空き家を「売る」「貸す」「解体する」いずれの場合も、空き家にある家財が問題になります。ご自身で片づけることもできますが、廃棄やリサイクルに向けた家財の分別、遺品の整理などをしてくれるサービスもありますので、活用してみましょう。

空き家の管理サービスを利用する

空き家を「売る」「貸す」「解体する」までの間は、空き家を適切に管理することが大切です。忙しかったり、空き家が遠くにあったりして自分で管理できない場合は、空き家の管理代行サービスを利用しましょう。サービスの内容や費用は事業者によって様々ですが、見回りや報告書作成をしてくれるサービスもあります。

空き家のある市区町村に相談する

空き家をどうするべきか決められない、適切な管理の方法が分からない、誰に相談すれば良いか分からないなどの悩みがある場合は、まず空き家のある市区町村の窓口に相談してみましょう。
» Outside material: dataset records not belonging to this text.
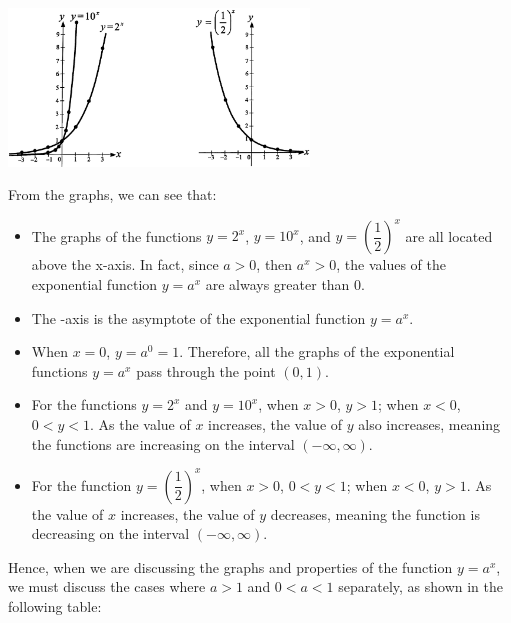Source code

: \documentclass{report}
\begin{document}
    \begin{center}
        \includegraphics[width=0.6\textwidth]{assets/12-1.png}
    \end{center}

    \vspace{-1em}
    From the graphs, we can see that:

    \vspace{-1em}
    \begin{itemize}
        \item The graphs of the functions $y=2^x$, $y=10^x$, and $y=\left(\dfrac{1}{2}\right)^x$ are all located above the x-axis. In fact, since $a > 0$, then $a^x > 0$, the values of the exponential function $y=a^x$ are always greater than 0.
        \item The $ $-axis is the asymptote of the exponential function $y=a^x$.
        \item When $x=0$, $y=a^0=1$. Therefore, all the graphs of the exponential functions $y=a^x$ pass through the point $(0,1)$.
        \item For the functions $y=2^x$ and $y=10^x$, when $x>0$, $y>1$; when $x<0$, $0<y<1$. As the value of $x$ increases, the value of $y$ also increases, meaning the functions are increasing on the interval $(-\infty, \infty)$.
        \item For the function $y=\left(\dfrac{1}{2}\right)^x$, when $x>0$, $0<y<1$; when $x<0$, $y>1$. As the value of $x$ increases, the value of $y$ decreases, meaning the function is decreasing on the interval $(-\infty, \infty)$.
    \end{itemize}

    \vspace{-1em}
    Hence, when we are discussing the graphs and properties of the function $y=a^x$, we must discuss the cases where $a > 1$ and $0 < a < 1$ separately, as shown in the following table:
\end{document}
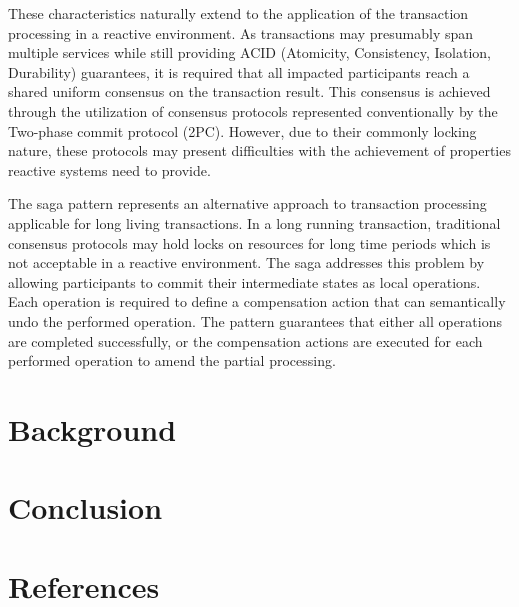 \documentclass[5p]{elsarticle}
\begin{document}
These characteristics naturally extend to the application of the transaction processing in a reactive environment. As transactions may presumably span multiple services while still providing ACID (Atomicity, Consistency, Isolation, Durability) guarantees, it is required that all impacted participants reach a shared uniform consensus on the transaction result. This consensus is achieved through the utilization of consensus protocols represented conventionally by the Two-phase commit protocol (2PC). However, due to their commonly locking nature, these protocols may present difficulties with the achievement of properties reactive systems need to provide.

The saga pattern \cite{sagas_publ} represents an alternative approach to transaction processing applicable for long living transactions. In a long running transaction, traditional consensus protocols may hold locks on resources for long time periods which is not acceptable in a reactive environment. The saga addresses this problem by allowing participants to commit their intermediate states as local operations. Each operation is required to define a compensation action that can semantically undo the performed operation. The pattern guarantees that either all operations are completed successfully, or the compensation actions are executed for each performed operation to amend the partial processing.

 
\section{Background}

 




\section{Conclusion} 

\section*{References}

\end{document}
市区町村が「空家等管理活用支援法人」に指定しているNPO法人などから、空き家の管理や活用に関する情報提供や、買いたい人・借りたい人とのマッチングサポートなどを受けられることがあります。また、市区町村によっては空き家セミナーを開催しているところもあります。

東京都空き家ワンストップ相談窓口

5.まとめ

 

今回は、空き家対策についてご紹介いたしました。オーナーの皆様の中にも、ご両親から相続した実家を所有し続けている方や、ご自身の現在のお住まいを今後どうするか悩んでいる方もいらっしゃるかもしれません。適切に管理されず放置された空き家は、ご自身・ご家族・地域に大きなデメリットをもたらします。将来使用する予定がない場合は、今後の方針を早く決めていくことが大切です。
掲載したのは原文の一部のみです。